Just for fun, here is a plot of the length of the solar day during three years, or three orbits:

Illustration: Rhett Allain

For the Earth's orbit, the difference in the length of a day isn't quite as noticeable. The variation in the solar day is about 7.9 seconds longer or shorter, depending on where the Earth is in its orbit.

The Stellar Day Can Also Change

OK, so due to the change in the planet’s orbital motion, the solar day isn't constant. But the actual rotation rate of the Earth can also change—which means the stellar day is not constant either.

There are actually three ways to change the rotational speed of the Earth (and thus the length of a stellar day), and they all have to do with angular momentum. The first way is to exert a torque on it. Think back to the example of the spinning office chair. When you put your foot on the floor and push, your foot twists the chair, providing a torque. The magnitude of a torque depends both on how hard you push and how far the force is from the rotation point. (We call that distance a “torque arm.”) A longer torque arm means you get a larger torque. That's why door handles are as far away from the hinges as possible—so that you can apply a greater torque with a smaller force.

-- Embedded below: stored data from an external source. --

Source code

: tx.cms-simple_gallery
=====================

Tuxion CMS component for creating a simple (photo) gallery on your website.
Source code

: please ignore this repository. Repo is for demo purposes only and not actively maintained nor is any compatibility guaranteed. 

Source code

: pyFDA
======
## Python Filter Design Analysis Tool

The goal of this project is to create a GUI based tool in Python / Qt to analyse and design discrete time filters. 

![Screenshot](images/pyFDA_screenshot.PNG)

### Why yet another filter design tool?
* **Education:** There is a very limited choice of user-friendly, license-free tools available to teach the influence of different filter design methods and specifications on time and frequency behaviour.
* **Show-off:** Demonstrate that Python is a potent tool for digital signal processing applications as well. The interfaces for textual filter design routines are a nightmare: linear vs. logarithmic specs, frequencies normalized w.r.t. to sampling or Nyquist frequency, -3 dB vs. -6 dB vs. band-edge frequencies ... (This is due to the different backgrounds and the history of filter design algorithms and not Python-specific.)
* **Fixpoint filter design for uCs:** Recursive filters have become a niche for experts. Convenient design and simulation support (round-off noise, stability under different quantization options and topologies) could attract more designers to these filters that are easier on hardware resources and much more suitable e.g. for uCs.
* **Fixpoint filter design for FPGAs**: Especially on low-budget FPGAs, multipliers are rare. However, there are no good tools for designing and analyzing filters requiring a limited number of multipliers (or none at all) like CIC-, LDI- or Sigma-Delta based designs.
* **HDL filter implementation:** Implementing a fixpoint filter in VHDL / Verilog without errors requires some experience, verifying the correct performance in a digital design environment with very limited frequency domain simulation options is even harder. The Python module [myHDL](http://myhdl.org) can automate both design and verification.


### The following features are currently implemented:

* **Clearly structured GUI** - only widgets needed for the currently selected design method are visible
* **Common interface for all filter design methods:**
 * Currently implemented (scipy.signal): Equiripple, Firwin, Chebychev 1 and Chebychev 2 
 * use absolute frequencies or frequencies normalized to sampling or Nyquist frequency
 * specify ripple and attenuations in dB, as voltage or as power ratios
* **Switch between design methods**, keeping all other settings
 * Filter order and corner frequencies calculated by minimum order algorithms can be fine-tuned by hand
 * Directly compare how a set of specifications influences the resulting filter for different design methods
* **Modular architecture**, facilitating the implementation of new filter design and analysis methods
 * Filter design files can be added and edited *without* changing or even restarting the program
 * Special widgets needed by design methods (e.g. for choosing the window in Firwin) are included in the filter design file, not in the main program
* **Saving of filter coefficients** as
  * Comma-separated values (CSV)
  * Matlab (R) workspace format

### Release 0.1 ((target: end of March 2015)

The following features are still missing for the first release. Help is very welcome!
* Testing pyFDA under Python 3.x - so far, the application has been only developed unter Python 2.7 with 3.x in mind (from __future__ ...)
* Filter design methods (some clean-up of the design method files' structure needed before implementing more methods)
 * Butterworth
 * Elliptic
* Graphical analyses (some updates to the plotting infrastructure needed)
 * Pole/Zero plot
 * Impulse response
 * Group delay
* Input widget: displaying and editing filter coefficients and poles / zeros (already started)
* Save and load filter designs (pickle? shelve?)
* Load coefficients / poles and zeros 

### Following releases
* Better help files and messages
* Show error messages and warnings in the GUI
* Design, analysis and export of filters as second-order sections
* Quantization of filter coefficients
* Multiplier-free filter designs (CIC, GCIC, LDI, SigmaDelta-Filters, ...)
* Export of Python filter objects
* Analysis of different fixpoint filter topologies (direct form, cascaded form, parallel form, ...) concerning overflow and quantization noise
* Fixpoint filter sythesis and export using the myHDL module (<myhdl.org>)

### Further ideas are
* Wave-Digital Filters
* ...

A torque changes the angular momentum of an object. Your foot on the floor made the chair go from zero angular momentum (or not rotating) to some nonzero value. You could also use your foot to stop the chair from spinning. In both of these cases, the torque causes a change in angular momentum. If the Earth has a change in angular momentum, that could mean a change in angular velocity, which in turn would change the length of a stellar day.

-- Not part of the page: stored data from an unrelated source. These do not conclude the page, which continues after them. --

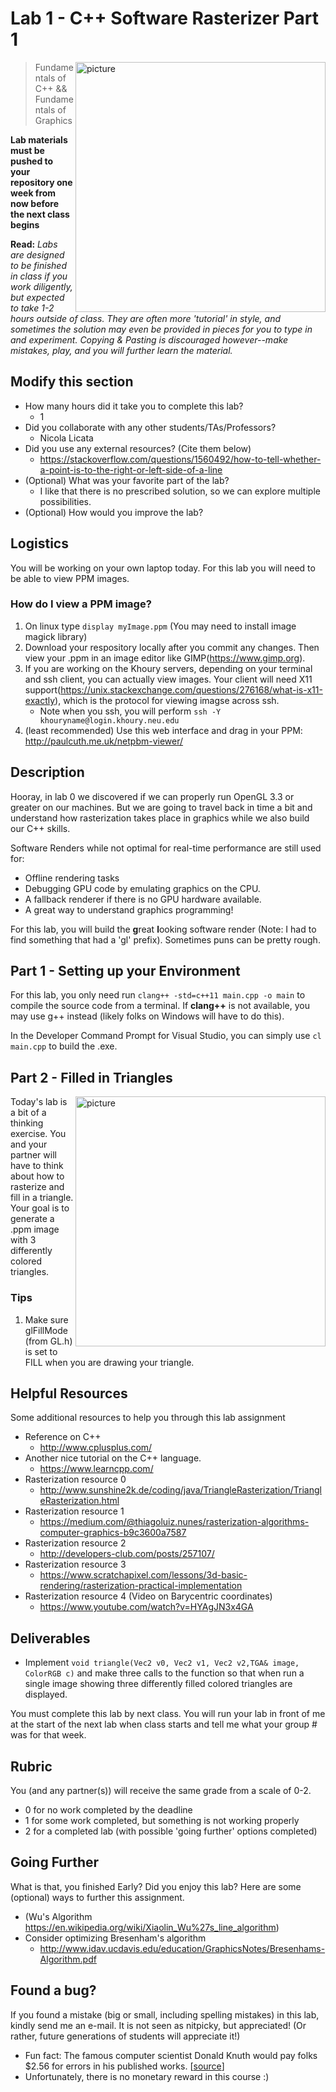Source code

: # Lab 1 - C++ Software Rasterizer Part 1

<img align="right" src="https://upload.wikimedia.org/wikipedia/commons/c/c2/LineBresenham.gif" width="400px" alt="picture">

> Fundamentals of C++ && Fundamentals of Graphics

**Lab materials must be pushed to your repository one week from now before the next class begins**

**Read:** *Labs are designed to be finished in class if you work diligently, but expected to take 1-2 hours outside of class. They are often more 'tutorial' in style, and sometimes the solution may even be provided in pieces for you to type in and experiment. Copying & Pasting is discouraged however--make mistakes, play, and you will further learn the material.*

## Modify this section

- How many hours did it take you to complete this lab? 
	- 1
- Did you collaborate with any other students/TAs/Professors?
	- Nicola Licata
- Did you use any external resources? (Cite them below)
  - https://stackoverflow.com/questions/1560492/how-to-tell-whether-a-point-is-to-the-right-or-left-side-of-a-line 
- (Optional) What was your favorite part of the lab?
	- I like that there is no prescribed solution, so we can explore multiple possibilities.
- (Optional) How would you improve the lab?

## Logistics

You will be working on your own laptop today. For this lab you will need to be able to view PPM images.

### How do I view a PPM image?

1. On linux type `display myImage.ppm` (You may need to install image magick library)
2. Download your respository locally after you commit any changes. Then view your .ppm in an image editor like GIMP(https://www.gimp.org).
3. If you are working on the Khoury servers, depending on your terminal and ssh client, you can actually view images. Your client will need X11 support(https://unix.stackexchange.com/questions/276168/what-is-x11-exactly), which is the protocol for viewing imagse across ssh. 
	- Note when you ssh, you will perform `ssh -Y khouryname@login.khoury.neu.edu`
4. (least recommended) Use this web interface and drag in your PPM: http://paulcuth.me.uk/netpbm-viewer/

## Description

Hooray, in lab 0 we discovered if we can properly run OpenGL 3.3 or greater on our machines. But we are going to travel back in time a bit and understand how rasterization takes place in graphics while we also build our C++ skills.

Software Renders while not optimal for real-time performance are still used for:

- Offline rendering tasks
- Debugging GPU code by emulating graphics on the CPU.
- A fallback renderer if there is no GPU hardware available.
- A great way to understand graphics programming!

For this lab, you will build the **g**reat **l**ooking software render (Note: I had to find something that had a 'gl' prefix).  Sometimes puns can be pretty rough.

## Part 1 - Setting up your Environment

For this lab, you only need run `clang++ -std=c++11 main.cpp -o main` to compile the source code from a terminal. If **clang++** is not available, you may use g++ instead (likely folks on Windows will have to do this).

In the Developer Command Prompt for Visual Studio, you can simply use `cl main.cpp` to build the .exe.

## Part 2 - Filled in Triangles

<img align="right" src="http://www.sunshine2k.de/coding/java/TriangleRasterization/generalTriangle.png" width="400px" alt="picture">

Today's lab is a bit of a thinking exercise. You and your partner will have to think about how to rasterize and fill in a triangle. Your goal is to generate a .ppm image with 3 differently colored triangles.

### Tips

1. Make sure glFillMode (from GL.h) is set to FILL when you are drawing your triangle.

## Helpful Resources

Some additional resources to help you through this lab assignment

- Reference on C++
  - http://www.cplusplus.com/
- Another nice tutorial on the C++ language.
  - https://www.learncpp.com/
- Rasterization resource 0
  - http://www.sunshine2k.de/coding/java/TriangleRasterization/TriangleRasterization.html
- Rasterization resource 1
  - https://medium.com/@thiagoluiz.nunes/rasterization-algorithms-computer-graphics-b9c3600a7587
- Rasterization resource 2
  - http://developers-club.com/posts/257107/
- Rasterization resource 3
  - https://www.scratchapixel.com/lessons/3d-basic-rendering/rasterization-practical-implementation
- Rasterization resource 4 (Video on Barycentric coordinates)
  - https://www.youtube.com/watch?v=HYAgJN3x4GA

## Deliverables

- Implement `void triangle(Vec2 v0, Vec2 v1, Vec2 v2,TGA& image, ColorRGB c)` and make three calls to the function so that when run a single image showing three differently filled colored triangles are displayed.

You must complete this lab by next class. You will run your lab in front of me at the start of the next lab when class starts and tell me what your group # was for that week.

## Rubric

You (and any partner(s)) will receive the same grade from a scale of 0-2.

- 0 for no work completed by the deadline
- 1 for some work completed, but something is not working properly
- 2 for a completed lab (with possible 'going further' options completed)

## Going Further

What is that, you finished Early? Did you enjoy this lab? Here are some (optional) ways to further this assignment.

- (Wu's Algorithm https://en.wikipedia.org/wiki/Xiaolin_Wu%27s_line_algorithm)
- Consider optimizing Bresenham's algorithm
  - http://www.idav.ucdavis.edu/education/GraphicsNotes/Bresenhams-Algorithm.pdf

## Found a bug?

If you found a mistake (big or small, including spelling mistakes) in this lab, kindly send me an e-mail. It is not seen as nitpicky, but appreciated! (Or rather, future generations of students will appreciate it!)

- Fun fact: The famous computer scientist Donald Knuth would pay folks $2.56 for errors in his published works. [[source](https://en.wikipedia.org/wiki/Knuth_reward_check)]
- Unfortunately, there is no monetary reward in this course :)
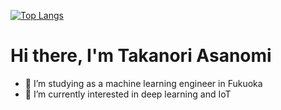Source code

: [![Top Langs](https://github-readme-stats.vercel.app/api/top-langs/?username={asanomitakanori}
)](https://github.com/anuraghazra/github-readme-stats)


# Hi there, I'm Takanori Asanomi
- 🚀 I’m studying as a machine learning engineer in Fukuoka
- 👀 I’m currently interested in deep learning and IoT

<!---
asanomitakanori/asanomitakanori is a ✨ special ✨ repository because its `README.md` (this file) appears on your GitHub profile.
You can click the Preview link to take a look at your changes.
--->
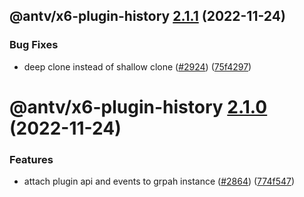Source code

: ## @antv/x6-plugin-history [2.1.1](https://github.com/antvis/x6/compare/@antv/x6-plugin-history@2.1.0...@antv/x6-plugin-history@2.1.1) (2022-11-24)


### Bug Fixes

* deep clone instead of shallow clone ([#2924](https://github.com/antvis/x6/issues/2924)) ([75f4297](https://github.com/antvis/x6/commit/75f42978cb0ed4c9e7c7ac141ffa29603cb27596))

# @antv/x6-plugin-history [2.1.0](https://github.com/antvis/x6/compare/@antv/x6-plugin-history@2.0.0...@antv/x6-plugin-history@2.1.0) (2022-11-24)


### Features

* attach plugin api and events to grpah instance ([#2864](https://github.com/antvis/x6/issues/2864)) ([774f547](https://github.com/antvis/x6/commit/774f547b85522eb2411dca949d36ecfe535503f3))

Is there ever a torque on the Earth? Yes. The most noticeable torque on the Earth comes from the moon. There is a gravitational interaction between parts of the moon and parts of the Earth, since both bodies have mass. If both had uniform mass distribution, the net force from the gravitational interaction would create a total torque of zero.

However, neither are perfectly even. They have parts with more mass and parts with less mass. This means that as the moon moves around the Earth, it produces a nonzero torque and decreases its angular momentum. Over time, the angular momentum of the Earth will keep decreasing until only one side of the planet ever faces the moon—just like only one side of the moon faces the Earth. This will at some point make the length of a stellar day about 28 days long. (Don't worry, it won't happen anytime soon.)

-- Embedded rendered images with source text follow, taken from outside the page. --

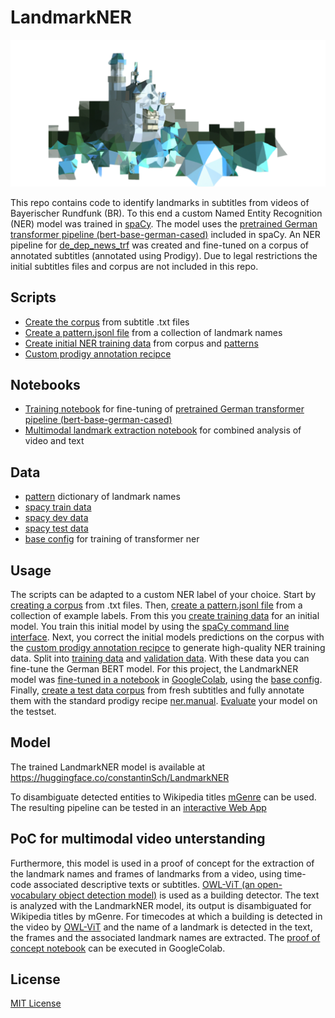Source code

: #  LandmarkNER 

![LandmarkNER Logo](LandmarkNER_Logo_freigestellt.png)

This repo contains code to identify landmarks in subtitles from videos of Bayerischer Rundfunk (BR). To this end a custom Named Entity Recognition (NER) model was trained in [spaCy](https://spacy.io/). The model uses the [pretrained German transformer pipeline (bert-base-german-cased)](https://spacy.io/models/de#de_dep_news_trf) included in spaCy. An NER pipeline for [de_dep_news_trf](https://spacy.io/models/de#de_dep_news_trf) was created and fine-tuned on a corpus of annotated subtitles (annotated using Prodigy). Due to legal restrictions the initial subtitles files and corpus are not included in this repo. 

## Scripts 

* [Create the corpus](scripts\create_corpus.py) from subtitle .txt files
* [Create a pattern.jsonl file](scripts\create_patterns.py) from a collection of landmark names
* [Create initial NER training data](scripts\create_initial_train_data.py) from corpus and [patterns](data\patterns.jsonl) 
* [Custom prodigy annotation recipce](recipes\ner_correct_spans.py)

## Notebooks

* [Training notebook](notebooks\NER_spaCy_de_trf_3_3.ipynb) for fine-tuning of [pretrained German transformer pipeline (bert-base-german-cased)](https://spacy.io/models/de#de_dep_news_trf)
* [Multimodal landmark extraction notebook](notebooks\OWL_ViT+LandmarkNER+mGenre.ipynb) for combined analysis of video and text

## Data 

* [pattern](data\patterns.jsonl) dictionary of landmark names
* [spacy train data](binary_training_files\train.spacy)
* [spacy dev data](binary_training_files\dev.spacy)
* [spacy test data](binary_training_files\train.spacy)
* [base config](configs\base_config_trf_spacy32.cfg) for training of transformer ner

## Usage

The scripts can be adapted to a custom NER label of your choice. Start by [creating a corpus](scripts\create_corpus.py) from .txt files. Then, [create a pattern.jsonl file](scripts\create_patterns.py) from a collection of example labels. From this you [create training data](scripts\create_initial_train_data.py) for an initial model. You train this initial model by using the [spaCy command line interface](https://spacy.io/usage/training). Next, you correct the initial models predictions on the corpus with the [custom prodigy annotation recipce](recipes\ner_correct_spans.py) to generate high-quality NER training data. Split into [training data](binary_training_files\train.spacy) and [validation data](binary_training_files\dev.spacy). With these data you can fine-tune the German BERT model. For this project, the LandmarkNER model was [fine-tuned in a notebook](notebooks\NER_spaCy_de_trf_3_3.ipynb) in [GoogleColab](https://colab.research.google.com), using the [base config](configs\base_config_trf_spacy32.cfg). Finally, [create a test data corpus](scripts\create_corpus.py) from fresh subtitles and fully annotate them with the standard prodigy recipe [ner.manual](https://prodi.gy/docs/recipes#ner-manual). [Evaluate](https://spacy.io/api/cli#evaluate) your model on the testset.

## Model 

The trained LandmarkNER model is available at https://huggingface.co/constantinSch/LandmarkNER 

To disambiguate detected entities to Wikipedia titles [mGenre](https://github.com/facebookresearch/GENRE) can be used. The resulting pipeline can be tested in an [interactive Web App](https://huggingface.co/spaces/constantinSch/LandmarkNER_EL)

## PoC for multimodal video unterstanding

Furthermore, this model is used in a proof of concept for the extraction of the landmark names and frames of landmarks from a video, using time-code associated descriptive texts or subtitles. [OWL-ViT (an open-vocabulary object detection model)](https://arxiv.org/pdf/2205.06230) is used as a building detector. The text is analyzed with the LandmarkNER model, its output is disambiguated for Wikipedia titles by mGenre. For timecodes at which a building is detected in the video by [OWL-ViT](https://arxiv.org/pdf/2205.06230) and the name of a landmark is detected in the text, the frames and the associated landmark names are extracted. The [proof of concept notebook](notebooks\OWL_ViT+LandmarkNER+mGenre.ipynb) can be executed in GoogleColab.
## License

[MIT License](LICENSE.md)


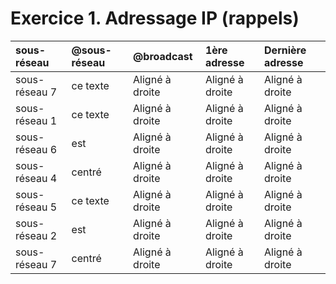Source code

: # **Exercice 1. Adressage IP (rappels)**

| sous-réseau  | @sous-réseau          | @broadcast | 1ère adresse | Dernière adresse |
| :--------------- |:---------------| :--------------- |:---------------|:--------------- |
| sous-réseau 7  |   ce texte        |  Aligné à droite |  Aligné à droite | Aligné à droite |
| sous-réseau 1  |   ce texte        |  Aligné à droite |  Aligné à droite | Aligné à droite |
| sous-réseau 6  | est             |   Aligné à droite |  Aligné à droite | Aligné à droite |
| sous-réseau 4  | centré          |    Aligné à droite |  Aligné à droite | Aligné à droite |
| sous-réseau 5  |   ce texte        |  Aligné à droite |  Aligné à droite | Aligné à droite |
| sous-réseau 2  | est             |   Aligné à droite |  Aligné à droite | Aligné à droite |
| sous-réseau 7  | centré          |    Aligné à droite |  Aligné à droite | Aligné à droite |
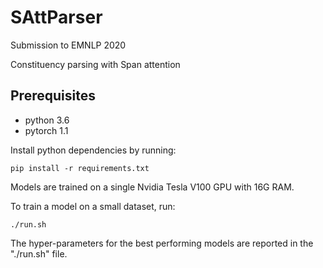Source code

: # SAttParser

Submission to EMNLP 2020

Constituency parsing with Span attention

## Prerequisites
* python 3.6
* pytorch 1.1

Install python dependencies by running:

`
pip install -r requirements.txt
`

Models are trained on a single Nvidia Tesla V100 GPU with 16G RAM.


To train a model on a small dataset, run:

`
./run.sh
`


The hyper-parameters for the best performing models are reported in the "./run.sh" file.

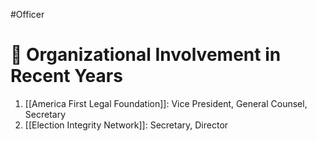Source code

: #Officer 
# 💼 Organizational Involvement in Recent Years

1. [[America First Legal Foundation]]: Vice President, General Counsel, Secretary
2. [[Election Integrity Network]]: Secretary, Director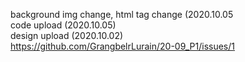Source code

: background img change, html tag change (2020.10.05</br>
code upload (2020.10.05)</br>
design upload (2020.10.02)</br>
https://github.com/GrangbelrLurain/20-09_P1/issues/1
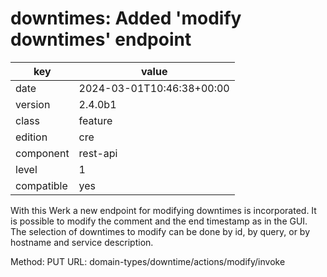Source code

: [//]: # (werk v2)
# downtimes: Added 'modify downtimes' endpoint

key        | value
---------- | ---
date       | 2024-03-01T10:46:38+00:00
version    | 2.4.0b1
class      | feature
edition    | cre
component  | rest-api
level      | 1
compatible | yes

With this Werk a new endpoint for modifying downtimes is incorporated.
It is possible to modify the comment and the end timestamp as in the GUI.
The selection of downtimes to modify can be done by id, by query, or by
hostname and service description.

Method: PUT
URL: domain-types/downtime/actions/modify/invoke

Another way to change the length of a stellar day is with a transfer of angular momentum. Imagine that you are an astronaut on a space walk, and for some reason you are holding a spinning bicycle wheel. Now you use your hand to slow down the rotation of the wheel. With this decrease in angular velocity of the wheel, the angular momentum of the system consisting of the astronaut (you) and the wheel would also decrease.

But wait! You are in space and there isn't a torque to go along with that decrease in angular momentum. So, you know what happens? You start spinning as the wheel slows down. With the increase in the rotational speed of the person, the total angular momentum stays constant. This is what we mean by "transfer of angular momentum"—in a sense, the angular momentum from the bicycle wheel is transferred into the angular momentum of you, the spinning astronaut.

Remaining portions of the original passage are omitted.